(Stored data)

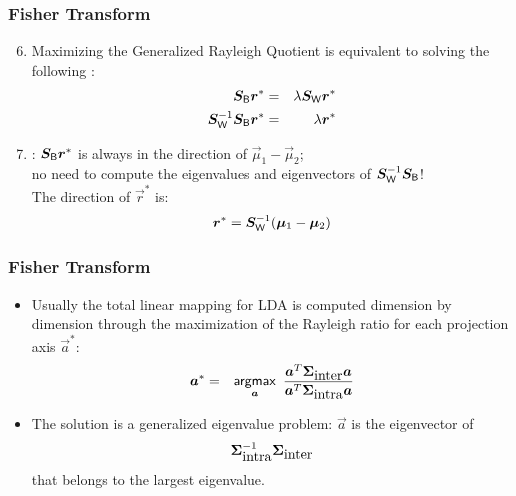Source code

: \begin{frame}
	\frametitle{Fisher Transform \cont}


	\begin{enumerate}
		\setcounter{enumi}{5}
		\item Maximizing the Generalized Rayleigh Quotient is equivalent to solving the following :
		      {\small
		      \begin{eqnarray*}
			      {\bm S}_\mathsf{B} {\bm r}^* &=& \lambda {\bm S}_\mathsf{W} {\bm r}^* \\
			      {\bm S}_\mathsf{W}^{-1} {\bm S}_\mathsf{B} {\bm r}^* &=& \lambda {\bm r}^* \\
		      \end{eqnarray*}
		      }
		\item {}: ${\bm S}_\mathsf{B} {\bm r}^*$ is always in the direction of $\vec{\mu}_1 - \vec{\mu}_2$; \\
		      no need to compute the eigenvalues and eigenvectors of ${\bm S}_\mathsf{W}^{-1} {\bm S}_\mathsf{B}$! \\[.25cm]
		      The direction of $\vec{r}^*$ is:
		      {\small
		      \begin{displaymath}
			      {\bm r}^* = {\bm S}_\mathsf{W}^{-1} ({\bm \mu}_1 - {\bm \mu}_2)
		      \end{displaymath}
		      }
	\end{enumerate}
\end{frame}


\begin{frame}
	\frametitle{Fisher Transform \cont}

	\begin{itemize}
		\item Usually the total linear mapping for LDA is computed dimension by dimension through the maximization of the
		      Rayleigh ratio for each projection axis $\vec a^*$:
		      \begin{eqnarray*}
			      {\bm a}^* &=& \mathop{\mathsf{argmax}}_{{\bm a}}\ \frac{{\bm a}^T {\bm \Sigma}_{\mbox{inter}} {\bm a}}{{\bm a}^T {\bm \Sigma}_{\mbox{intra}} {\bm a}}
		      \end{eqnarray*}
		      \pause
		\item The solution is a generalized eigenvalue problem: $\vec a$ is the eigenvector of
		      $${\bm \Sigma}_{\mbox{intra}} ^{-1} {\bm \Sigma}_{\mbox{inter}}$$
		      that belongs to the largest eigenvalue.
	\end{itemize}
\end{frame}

...

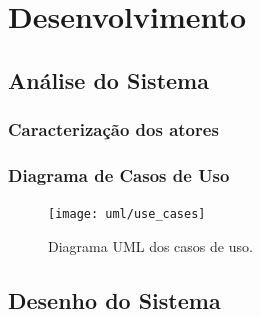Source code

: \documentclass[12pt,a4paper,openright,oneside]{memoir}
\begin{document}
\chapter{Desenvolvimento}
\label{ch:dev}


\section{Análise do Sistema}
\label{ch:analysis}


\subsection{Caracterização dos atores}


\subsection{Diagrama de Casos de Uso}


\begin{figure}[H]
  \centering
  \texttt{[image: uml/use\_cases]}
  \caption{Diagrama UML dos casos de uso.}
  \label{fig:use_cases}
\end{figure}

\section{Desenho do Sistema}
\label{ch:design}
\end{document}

--

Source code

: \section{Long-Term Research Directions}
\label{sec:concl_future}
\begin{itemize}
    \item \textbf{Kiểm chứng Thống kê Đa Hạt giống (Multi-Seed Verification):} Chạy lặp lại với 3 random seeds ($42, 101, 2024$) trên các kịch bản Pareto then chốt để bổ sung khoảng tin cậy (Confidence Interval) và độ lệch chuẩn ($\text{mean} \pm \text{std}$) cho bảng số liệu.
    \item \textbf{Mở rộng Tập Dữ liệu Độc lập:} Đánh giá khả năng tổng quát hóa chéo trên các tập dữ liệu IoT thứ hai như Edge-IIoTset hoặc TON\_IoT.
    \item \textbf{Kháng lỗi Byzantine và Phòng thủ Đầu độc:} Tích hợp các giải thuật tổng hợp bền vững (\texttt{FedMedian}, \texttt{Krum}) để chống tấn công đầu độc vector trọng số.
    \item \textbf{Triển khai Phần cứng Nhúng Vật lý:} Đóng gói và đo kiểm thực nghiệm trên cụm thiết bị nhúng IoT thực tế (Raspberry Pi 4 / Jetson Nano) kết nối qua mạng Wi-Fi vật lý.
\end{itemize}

▶ _Task_
Review the entries above and return every line where "lambda" appears.

▶ _Answer box_
			      {\bm S}_\mathsf{B} {\bm r}^* &=& \lambda {\bm S}_\mathsf{W} {\bm r}^* \\
			      {\bm S}_\mathsf{W}^{-1} {\bm S}_\mathsf{B} {\bm r}^* &=& \lambda {\bm r}^* \\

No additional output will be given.